Mexican officials have complained bitterly about guns illegally coming from the United States. Tens of thousands of Mexicans have died in the drug wars since 2006 when the government there decided to take on the cartels.
Judge Rosemary Collyer, appointed to the bench by Republican President George W. Bush, found that the ATF's requirement was sufficiently narrowly tailored and that it was rational by focusing on the states that border Mexico.
"Congress has effected a delicate balance between ATF's regulation of firearms and the right to privacy held by lawful firearms owners," Collyer wrote in a 21-page ruling. The ATF's reporting requirement "did not disturb that balance."
Gun dealers backed by the National Rifle Association, a powerful lobbying organization, and the National Shooting Sports Foundation challenged the requirements arguing that it would effectively require national registration of firearms sales, which they said the ATF was not authorized to do.
The gun industry has also said that the rules will have no impact on the cartels but rather burden law-abiding retailers and that the reporting requirement was overly burdensome.
"If President (Barack) Obama gets a second term, I think law-abiding gun owners are going to see a lot more of it," Wayne LaPierre, executive vice president of the NRA, told Reuters.

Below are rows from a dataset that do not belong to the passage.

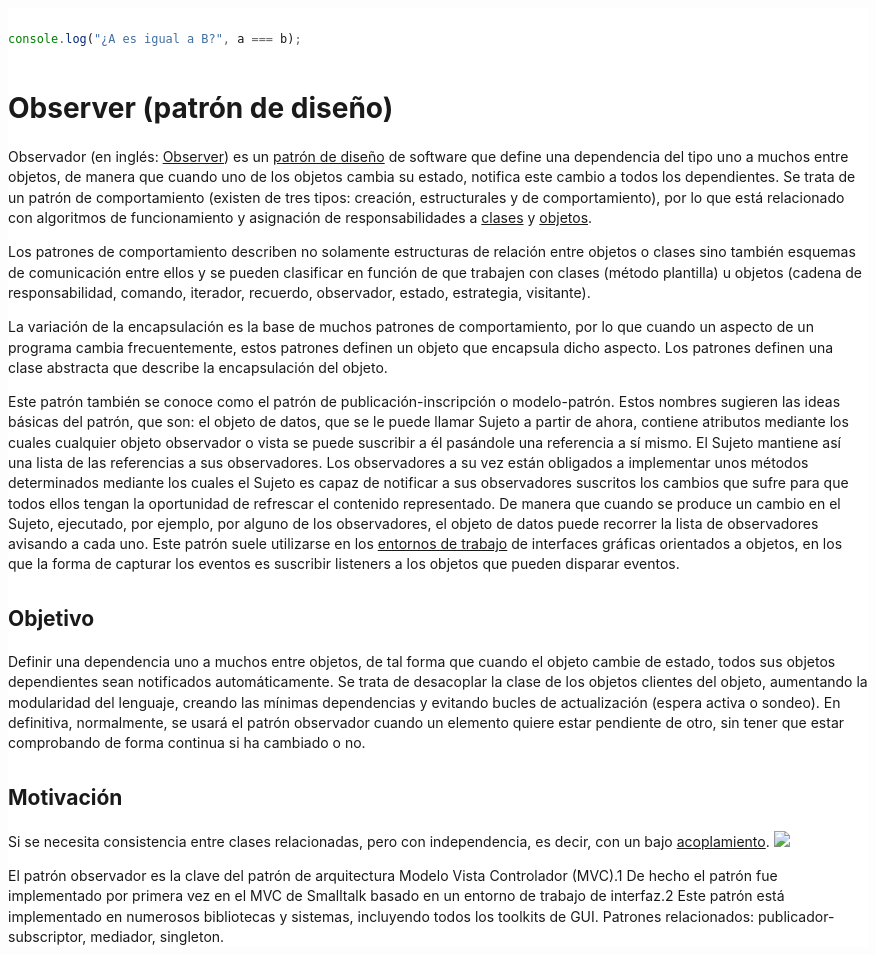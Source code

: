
 ```ts

console.log("¿A es igual a B?", a === b);
```
# Observer (patrón de diseño)

Observador (en inglés: [Observer](https://en.wikipedia.org/wiki/Observer_pattern)) es un [patrón de diseño](https://es.wikipedia.org/wiki/Patr%C3%B3n_de_dise%C3%B1o) de software que define una dependencia del tipo uno a muchos entre objetos, de manera que cuando uno de los objetos cambia su estado, notifica este cambio a todos los dependientes. Se trata de un patrón de comportamiento (existen de tres tipos: creación, estructurales y de comportamiento), por lo que está relacionado con algoritmos de funcionamiento y asignación de responsabilidades a [clases](https://es.wikipedia.org/wiki/Clase_(inform%C3%A1tica)) y [objetos](https://es.wikipedia.org/wiki/Objeto_(programaci%C3%B3n)).

Los patrones de comportamiento describen no solamente estructuras de relación entre objetos o clases sino también esquemas de comunicación entre ellos y se pueden clasificar en función de que trabajen con clases (método plantilla) u objetos (cadena de responsabilidad, comando, iterador, recuerdo, observador, estado, estrategia, visitante).

La variación de la encapsulación es la base de muchos patrones de comportamiento, por lo que cuando un aspecto de un programa cambia frecuentemente, estos patrones definen un objeto que encapsula dicho aspecto. Los patrones definen una clase abstracta que describe la encapsulación del objeto.

Este patrón también se conoce como el patrón de publicación-inscripción o modelo-patrón. Estos nombres sugieren las ideas básicas del patrón, que son: el objeto de datos, que se le puede llamar Sujeto a partir de ahora, contiene atributos mediante los cuales cualquier objeto observador o vista se puede suscribir a él pasándole una referencia a sí mismo. El Sujeto mantiene así una lista de las referencias a sus observadores. Los observadores a su vez están obligados a implementar unos métodos determinados mediante los cuales el Sujeto es capaz de notificar a sus observadores suscritos los cambios que sufre para que todos ellos tengan la oportunidad de refrescar el contenido representado. De manera que cuando se produce un cambio en el Sujeto, ejecutado, por ejemplo, por alguno de los observadores, el objeto de datos puede recorrer la lista de observadores avisando a cada uno. Este patrón suele utilizarse en los [entornos de trabajo](https://es.wikipedia.org/wiki/Framework) de interfaces gráficas orientados a objetos, en los que la forma de capturar los eventos es suscribir listeners a los objetos que pueden disparar eventos.
## Objetivo
Definir una dependencia uno a muchos entre objetos, de tal forma que cuando el objeto cambie de estado, todos sus objetos dependientes sean notificados automáticamente. Se trata de desacoplar la clase de los objetos clientes del objeto, aumentando la modularidad del lenguaje, creando las mínimas dependencias y evitando bucles de actualización (espera activa o sondeo). En definitiva, normalmente, se usará el patrón observador cuando un elemento quiere estar pendiente de otro, sin tener que estar comprobando de forma continua si ha cambiado o no.
## Motivación
Si se necesita consistencia entre clases relacionadas, pero con independencia, es decir, con un bajo [acoplamiento](https://es.wikipedia.org/wiki/Acoplamiento_(inform%C3%A1tica)).
![](https://raw.githubusercontent.com/JasanHdz/javascript-professional/master/assets/observer.png)

El patrón observador es la clave del patrón de arquitectura Modelo Vista Controlador (MVC).1​ De hecho el patrón fue implementado por primera vez en el MVC de Smalltalk basado en un entorno de trabajo de interfaz.2​ Este patrón está implementado en numerosos bibliotecas y sistemas, incluyendo todos los toolkits de GUI.
Patrones relacionados: publicador-subscriptor, mediador, singleton.
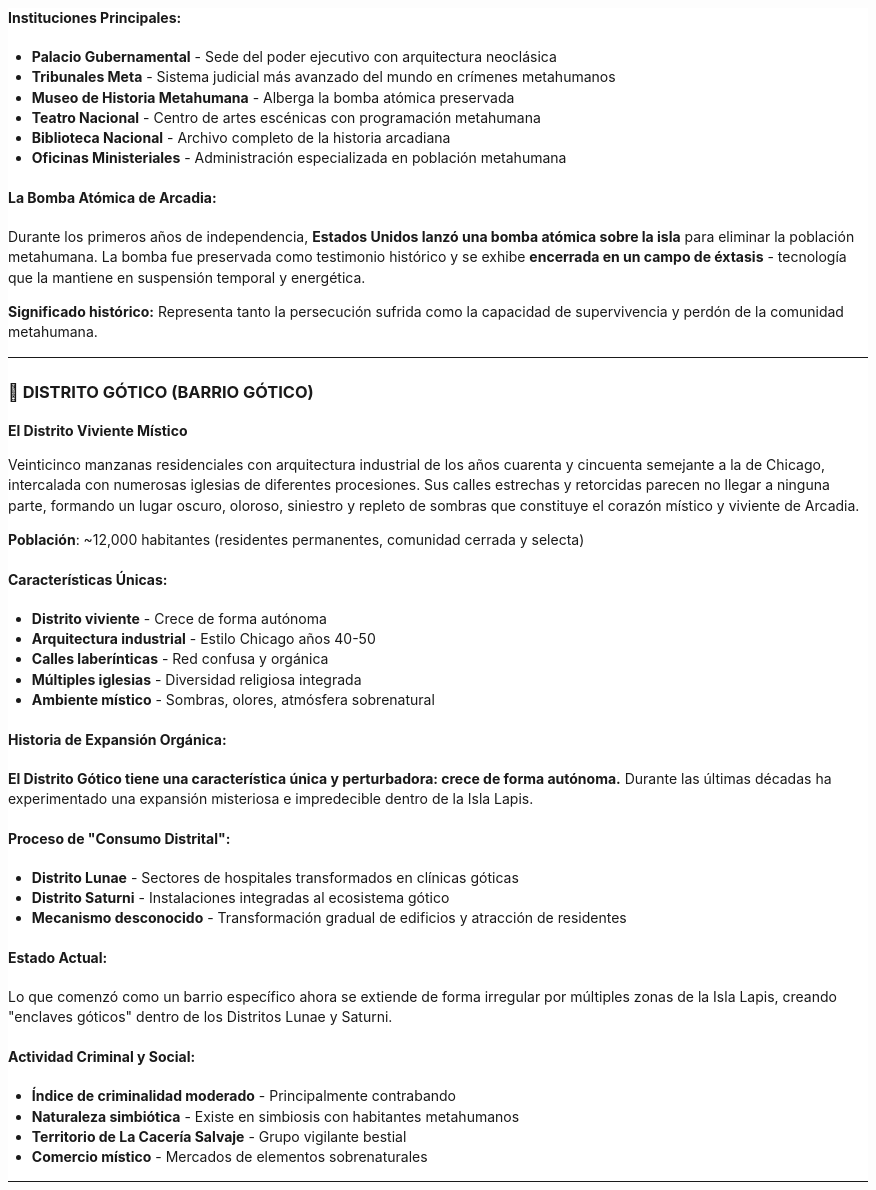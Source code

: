 #### **Instituciones Principales:**
- **Palacio Gubernamental** - Sede del poder ejecutivo con arquitectura neoclásica
- **Tribunales Meta** - Sistema judicial más avanzado del mundo en crímenes metahumanos
- **Museo de Historia Metahumana** - Alberga la bomba atómica preservada
- **Teatro Nacional** - Centro de artes escénicas con programación metahumana
- **Biblioteca Nacional** - Archivo completo de la historia arcadiana
- **Oficinas Ministeriales** - Administración especializada en población metahumana

#### **La Bomba Atómica de Arcadia:**
Durante los primeros años de independencia, **Estados Unidos lanzó una bomba atómica sobre la isla** para eliminar la población metahumana. La bomba fue preservada como testimonio histórico y se exhibe **encerrada en un campo de éxtasis** - tecnología que la mantiene en suspensión temporal y energética.

**Significado histórico:** Representa tanto la persecución sufrida como la capacidad de supervivencia y perdón de la comunidad metahumana.

---

### 🏰 **DISTRITO GÓTICO (BARRIO GÓTICO)**
**El Distrito Viviente Místico**

Veinticinco manzanas residenciales con arquitectura industrial de los años cuarenta y cincuenta semejante a la de Chicago, intercalada con numerosas iglesias de diferentes procesiones. Sus calles estrechas y retorcidas parecen no llegar a ninguna parte, formando un lugar oscuro, oloroso, siniestro y repleto de sombras que constituye el corazón místico y viviente de Arcadia.

**Población**: ~12,000 habitantes (residentes permanentes, comunidad cerrada y selecta)

#### **Características Únicas:**
- **Distrito viviente** - Crece de forma autónoma
- **Arquitectura industrial** - Estilo Chicago años 40-50
- **Calles laberínticas** - Red confusa y orgánica
- **Múltiples iglesias** - Diversidad religiosa integrada
- **Ambiente místico** - Sombras, olores, atmósfera sobrenatural

#### **Historia de Expansión Orgánica:**
**El Distrito Gótico tiene una característica única y perturbadora: crece de forma autónoma.** Durante las últimas décadas ha experimentado una expansión misteriosa e impredecible dentro de la Isla Lapis.

#### **Proceso de "Consumo Distrital":**
- **Distrito Lunae** - Sectores de hospitales transformados en clínicas góticas
- **Distrito Saturni** - Instalaciones integradas al ecosistema gótico
- **Mecanismo desconocido** - Transformación gradual de edificios y atracción de residentes

#### **Estado Actual:**
Lo que comenzó como un barrio específico ahora se extiende de forma irregular por múltiples zonas de la Isla Lapis, creando "enclaves góticos" dentro de los Distritos Lunae y Saturni.

#### **Actividad Criminal y Social:**
- **Índice de criminalidad moderado** - Principalmente contrabando
- **Naturaleza simbiótica** - Existe en simbiosis con habitantes metahumanos
- **Territorio de La Cacería Salvaje** - Grupo vigilante bestial
- **Comercio místico** - Mercados de elementos sobrenaturales

---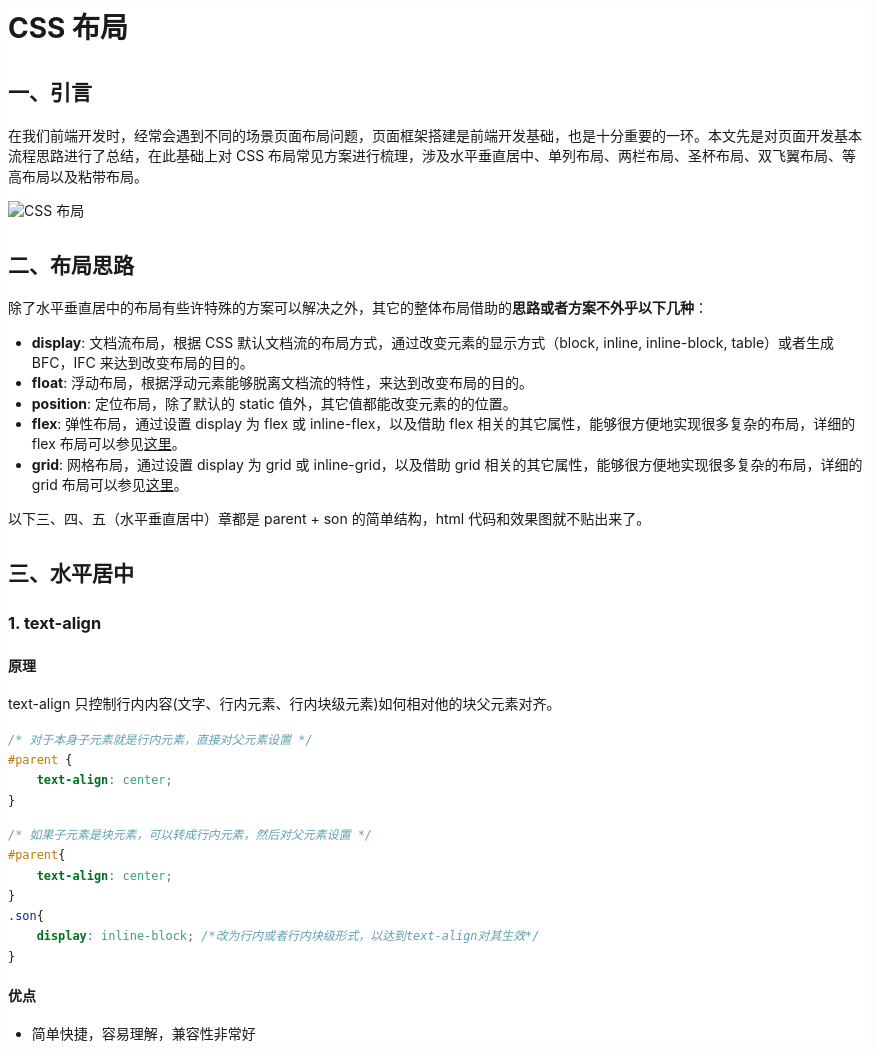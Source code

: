 # CSS 布局

## 一、引言

在我们前端开发时，经常会遇到不同的场景页面布局问题，页面框架搭建是前端开发基础，也是十分重要的一环。本文先是对页面开发基本流程思路进行了总结，在此基础上对 CSS 布局常见方案进行梳理，涉及水平垂直居中、单列布局、两栏布局、圣杯布局、双飞翼布局、等高布局以及粘带布局。

![CSS 布局](https://p9-juejin.byteimg.com/tos-cn-i-k3u1fbpfcp/9c8f494e93f94c8a9bf1a3b8c0dbfd9a\~tplv-k3u1fbpfcp-zoom-in-crop-mark:1304:0:0:0.awebp?)

## 二、布局思路

除了水平垂直居中的布局有些许特殊的方案可以解决之外，其它的整体布局借助的**思路或者方案不外乎以下几种**：

* **display**: 文档流布局，根据 CSS 默认文档流的布局方式，通过改变元素的显示方式（block, inline, inline-block, table）或者生成 BFC，IFC 来达到改变布局的目的。
* **float**: 浮动布局，根据浮动元素能够脱离文档流的特性，来达到改变布局的目的。
* **position**: 定位布局，除了默认的 static 值外，其它值都能改变元素的的位置。
* **flex**: 弹性布局，通过设置 display 为 flex 或 inline-flex，以及借助 flex 相关的其它属性，能够很方便地实现很多复杂的布局，详细的 flex 布局可以参见[这里](flex-bu-ju.md)。
* **grid**: 网格布局，通过设置 display 为 grid 或 inline-grid，以及借助 grid 相关的其它属性，能够很方便地实现很多复杂的布局，详细的 grid 布局可以参见[这里](grid-bu-ju.md)。

以下三、四、五（水平垂直居中）章都是 parent + son 的简单结构，html 代码和效果图就不贴出来了。

## 三、水平居中

### **1. text-align**

#### **原理**

text-align 只控制行内内容(文字、行内元素、行内块级元素)如何相对他的块父元素对齐。

```css
/* 对于本身子元素就是行内元素，直接对父元素设置 */
#parent {
    text-align: center;
}
```

```css
/* 如果子元素是块元素，可以转成行内元素，然后对父元素设置 */
#parent{
    text-align: center;
}
.son{
    display: inline-block; /*改为行内或者行内块级形式，以达到text-align对其生效*/
}
```

#### 优点

* 简单快捷，容易理解，兼容性非常好
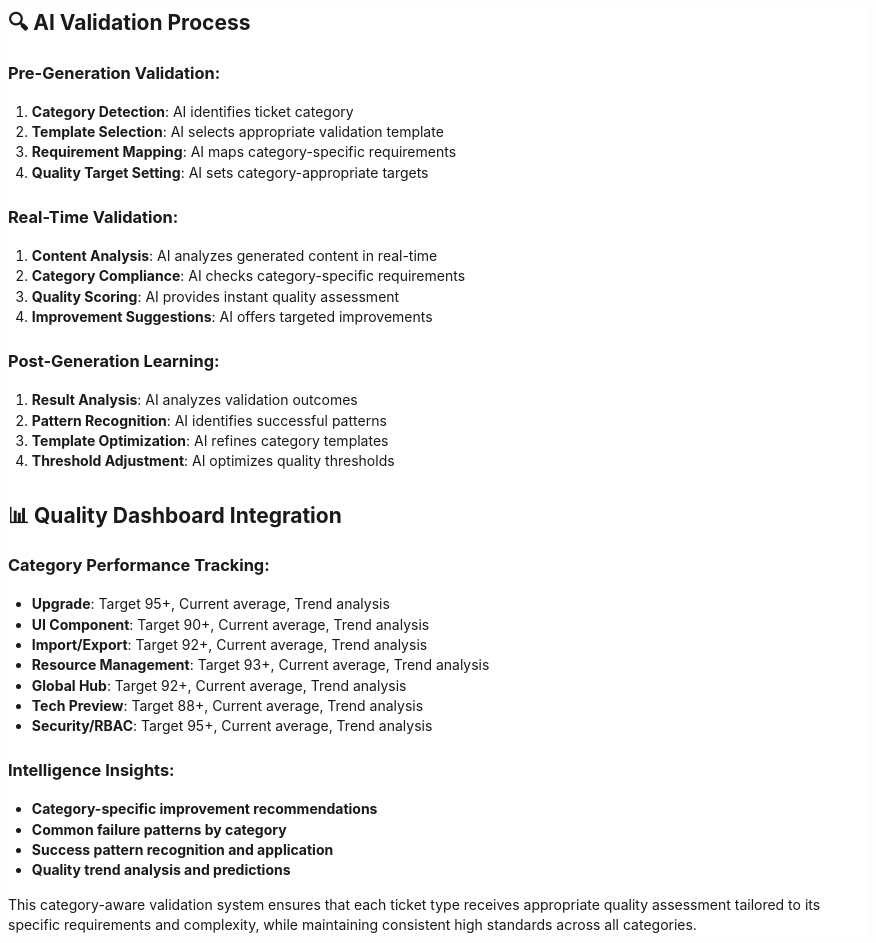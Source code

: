 ## 🔍 AI Validation Process

### **Pre-Generation Validation:**
1. **Category Detection**: AI identifies ticket category
2. **Template Selection**: AI selects appropriate validation template
3. **Requirement Mapping**: AI maps category-specific requirements
4. **Quality Target Setting**: AI sets category-appropriate targets

### **Real-Time Validation:**
1. **Content Analysis**: AI analyzes generated content in real-time
2. **Category Compliance**: AI checks category-specific requirements
3. **Quality Scoring**: AI provides instant quality assessment
4. **Improvement Suggestions**: AI offers targeted improvements

### **Post-Generation Learning:**
1. **Result Analysis**: AI analyzes validation outcomes
2. **Pattern Recognition**: AI identifies successful patterns
3. **Template Optimization**: AI refines category templates
4. **Threshold Adjustment**: AI optimizes quality thresholds

## 📊 Quality Dashboard Integration

### **Category Performance Tracking:**
- **Upgrade**: Target 95+, Current average, Trend analysis
- **UI Component**: Target 90+, Current average, Trend analysis
- **Import/Export**: Target 92+, Current average, Trend analysis
- **Resource Management**: Target 93+, Current average, Trend analysis
- **Global Hub**: Target 92+, Current average, Trend analysis
- **Tech Preview**: Target 88+, Current average, Trend analysis
- **Security/RBAC**: Target 95+, Current average, Trend analysis

### **Intelligence Insights:**
- **Category-specific improvement recommendations**
- **Common failure patterns by category**
- **Success pattern recognition and application**
- **Quality trend analysis and predictions**

This category-aware validation system ensures that each ticket type receives appropriate quality assessment tailored to its specific requirements and complexity, while maintaining consistent high standards across all categories.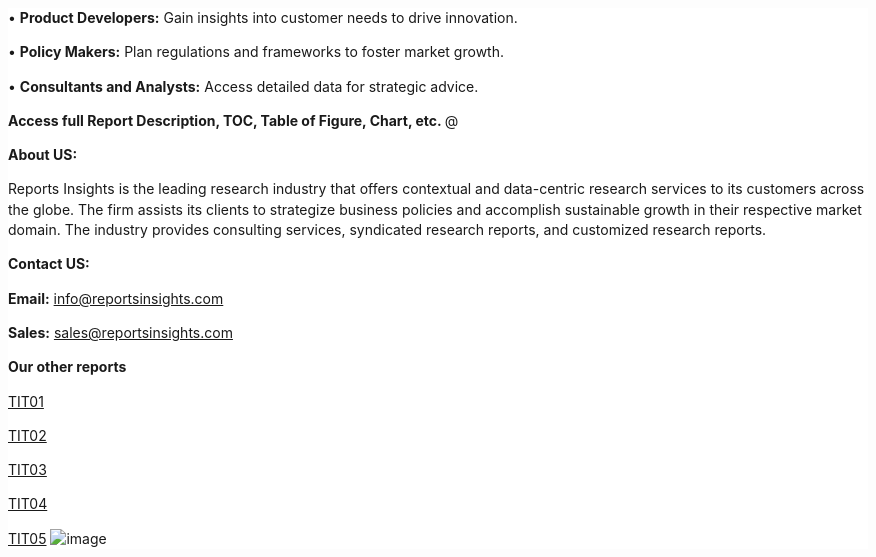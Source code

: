 • <strong>Product Developers:</strong> Gain insights into customer needs to drive innovation.

• <strong>Policy Makers:</strong> Plan regulations and frameworks to foster market growth.

• <strong>Consultants and Analysts:</strong> Access detailed data for strategic advice.
</ul>
<strong>Access full Report Description, TOC, Table of Figure, Chart, etc. </strong>@  <a href= style=color:#0000ff;></a></font>

<strong><strong>About US</strong>:</strong>

Reports Insights is the leading research industry that offers contextual and data-centric research services to its customers across the globe. The firm assists its clients to strategize business policies and accomplish sustainable growth in their respective market domain. The industry provides consulting services, syndicated research reports, and customized research reports.

<strong>Contact US:</strong>

<p class=""""><b>Email:</b> <a href=mailto:info@reportsinsights.com>info@reportsinsights.com</a></p>
<p class=""""><b>Sales:</b> <a href=mailto:sales@reportsinsights.com>sales@reportsinsights.com</a></p>

<strong>Our other reports</strong>

<a href=LIN01>TIT01</a>

<a href=LIN02>TIT02</a>

<a href=LIN03>TIT03</a>

<a href=LIN04>TIT04</a>

<a href=LIN05>TIT05</a>
![image](https://github.com/user-attachments/assets/7076ddbf-2a83-4e37-b352-084e9f25a548)
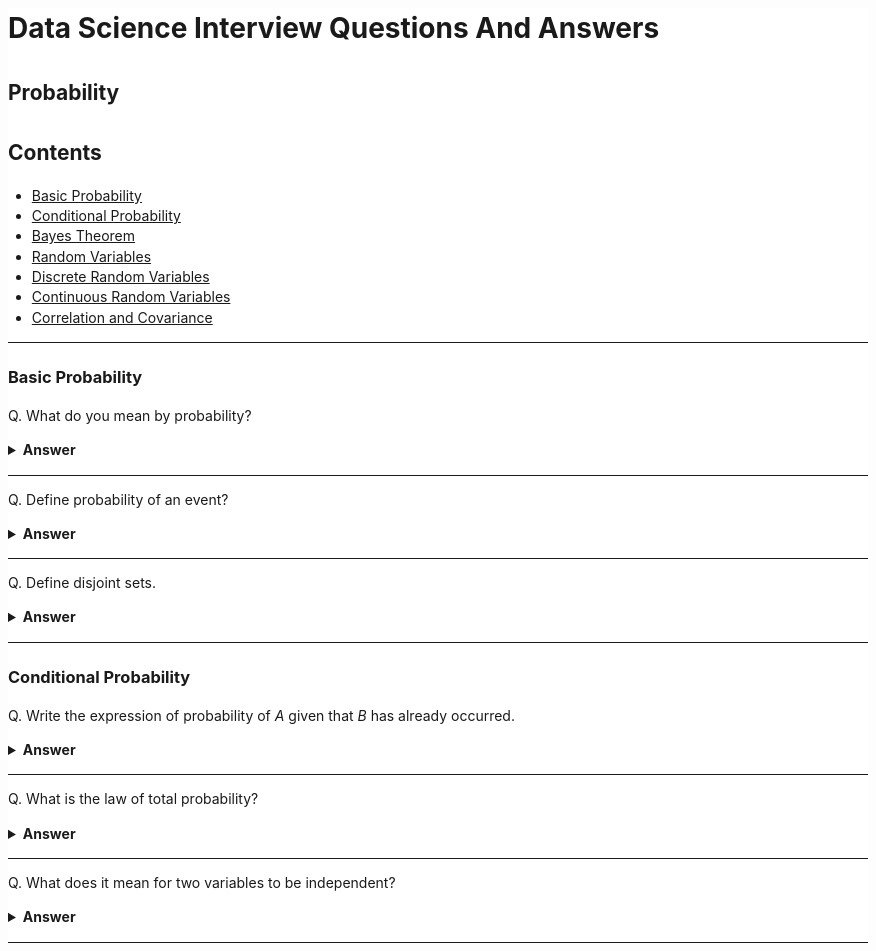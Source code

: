 # Data Science Interview Questions And Answers

## Probability

## Contents

- [Basic Probability](#basic-probability)
- [Conditional Probability](#conditional-probability)
- [Bayes Theorem](#bayes-theorem)
- [Random Variables](#random-variables)
- [Discrete Random Variables](#discrete-random-variables)
- [Continuous Random Variables](#continuous-random-variables)
- [Correlation and Covariance](#correlation-and-variance)

---

### Basic Probability

Q. What do you mean by probability?

<details><summary><b>Answer</b></summary></details>

---

Q. Define probability of an event?

<details><summary><b>Answer</b></summary></details>

---

Q. Define disjoint sets.

<details><summary><b>Answer</b></summary></details>

---

### Conditional Probability

Q. Write the expression of probability of $A$ given that $B$ has already occurred.

<details><summary><b>Answer</b></summary></details>

---


Q. What is the law of total probability?

<details><summary><b>Answer</b></summary></details>

---

Q. What does it mean for two variables to be independent?

<details><summary><b>Answer</b></summary></details>

---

"These drug cartels ... rape, they rob, they murder they throw people into lions' pits, they're not going to be deterred by a form. That must be some form," he said. The groups plan to appeal the ruling.
Some 36,000 reports of multiple handgun sales were made from the four border states in fiscal 2010, according to the ATF.
The decision came as the ATF has been under scrutiny in recent months after a sting operation to track guns being smuggled to Mexican cartels went awry.